Jobs for the Homeless: Walking a Mile in Their Shoes

The story (and resume) of of Mark Harrity, who is currently homeless in Orlando, Florida, has been making the rounds on social media.

In brief: Mark was seen on a street corner, handing out his resume as he searches for a job. His background includes positions in warehouses, trucking and bus driving. On the surface, he should have little trouble getting any number of available jobs. But he is homeless. And getting a job becomes infinitely more difficult for any number of reasons.

Fortunately, many of the shares and comments on social media were positive, and Mark appears to have many, promising leads.

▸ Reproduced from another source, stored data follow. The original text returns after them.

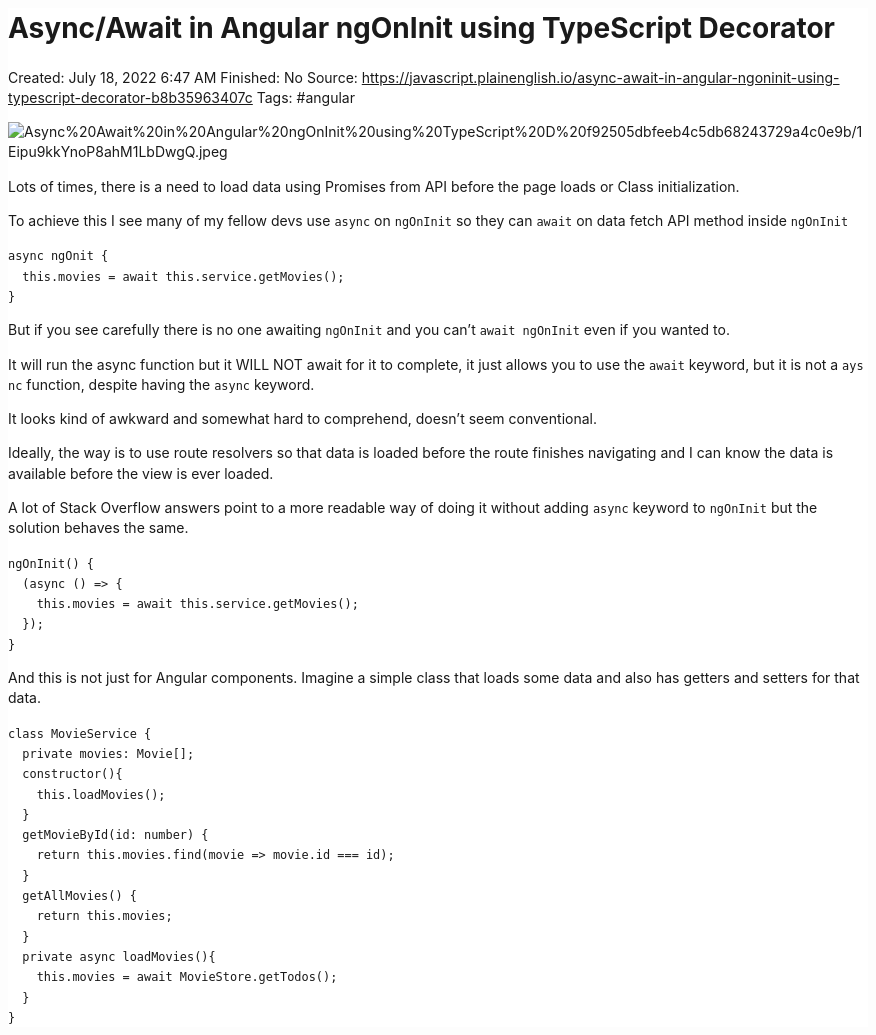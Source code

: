 # Async/Await in Angular ngOnInit using TypeScript Decorator

Created: July 18, 2022 6:47 AM
Finished: No
Source: https://javascript.plainenglish.io/async-await-in-angular-ngoninit-using-typescript-decorator-b8b35963407c
Tags: #angular

![Async%20Await%20in%20Angular%20ngOnInit%20using%20TypeScript%20D%20f92505dbfeeb4c5db68243729a4c0e9b/1Eipu9kkYnoP8ahM1LbDwgQ.jpeg](Async%20Await%20in%20Angular%20ngOnInit%20using%20TypeScript%20D%20f92505dbfeeb4c5db68243729a4c0e9b/1Eipu9kkYnoP8ahM1LbDwgQ.jpeg)

Lots of times, there is a need to load data using Promises from API before the page loads or Class initialization.

To achieve this I see many of my fellow devs use `async` on `ngOnInit` so they can `await` on data fetch API method inside `ngOnInit`

```tsx
async ngOnit {
  this.movies = await this.service.getMovies();
}
```

But if you see carefully there is no one awaiting `ngOnInit` and you can’t `await ngOnInit` even if you wanted to.

It will run the async function but it WILL NOT await for it to complete, it just allows you to use the `await` keyword, but it is not a `aysnc` function, despite having the `async` keyword.

It looks kind of awkward and somewhat hard to comprehend, doesn’t seem conventional.

Ideally, the way is to use route resolvers so that data is loaded before the route finishes navigating and I can know the data is available before the view is ever loaded.

A lot of Stack Overflow answers point to a more readable way of doing it without adding `async` keyword to `ngOnInit` but the solution behaves the same.

```tsx
ngOnInit() {
  (async () => {
    this.movies = await this.service.getMovies();
  });
}
```

And this is not just for Angular components. Imagine a simple class that loads some data and also has getters and setters for that data.

```tsx
class MovieService {
  private movies: Movie[];
  constructor(){
    this.loadMovies();
  }
  getMovieById(id: number) {
    return this.movies.find(movie => movie.id === id);
  }
  getAllMovies() {
    return this.movies;
  }
  private async loadMovies(){
    this.movies = await MovieStore.getTodos();
  }
}
```

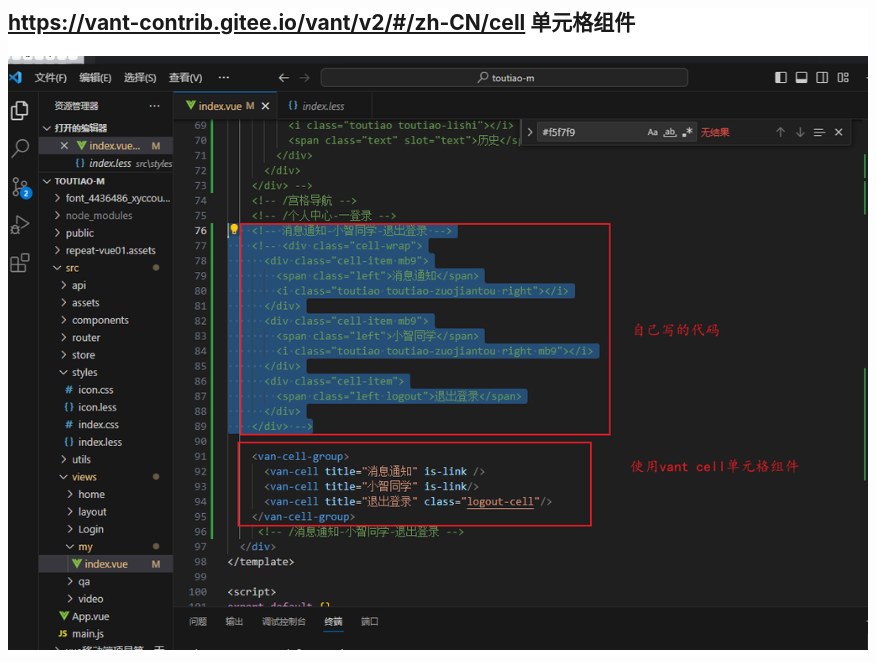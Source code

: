 ## https://vant-contrib.gitee.io/vant/v2/#/zh-CN/cell 单元格组件

![image-20240227115201185](repeat-vue01.assets/image-20240227115201185.png)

Regretfully, I was surprised by the negative comments. They include statements about why Mark is standing on a street corner, handing out resumes instead of pursuing more mainstream application methods.

Before you cast the first stone, perhaps you should walk a mile in Mark’s shoes. He has a story. You have a story. Everyone has a story.

Many of the homeless (I do not know Mark; I have never met him. I am making some general observations) suffer barriers to jobs and housing. They include:

  • Difficulty accessing the tools for job applications, such as computers, phones and mail. Mark has a phone number and an e-mail address listed. Unlike you or I, he may lack real-time access to these resources and can only check them periodically. If you have housing, they are commodities; if you are homeless, they are luxuries;
  • Lack of appropriate attire and access to hygiene;
  • Lack of transportation to/from job interviews;
  • The stigma of homelessness: Central Florida teacher Thomas Rebman went undercover as a homeless person for over 90 days. He applied for over 150 jobs using his real resume (his is a retired Naval officer and has two masters degrees). He was unsuccessful in his job search, certainly not due to lack of qualifications;
  • Poor life skills: You and I take applying for jobs or opening a bank account as a normal part of life. What if you don’t know how to do these?

Will giving Mark a job end his homelessness? Directly, no; indirectly, perhaps (as you know, housing is the only known cure for homelessness).

In a recent blog post “Street Cleaning Does Not End Homelessness“, Orgcode CEO Iain De Jong observes that employment initiatives do not end homelessness. He is absolutely correct. 

But what if lower-acuity clients could earn an income and start climbing the housing ladder, perhaps starting out with shared housing? They could stay off coordinated entry waitlists and minimize the need for social service interventions, saving them for higher-need clients. 

In summary, before you cast the first stone, why don’t you stop and talk to Mark. Or even offer him a job?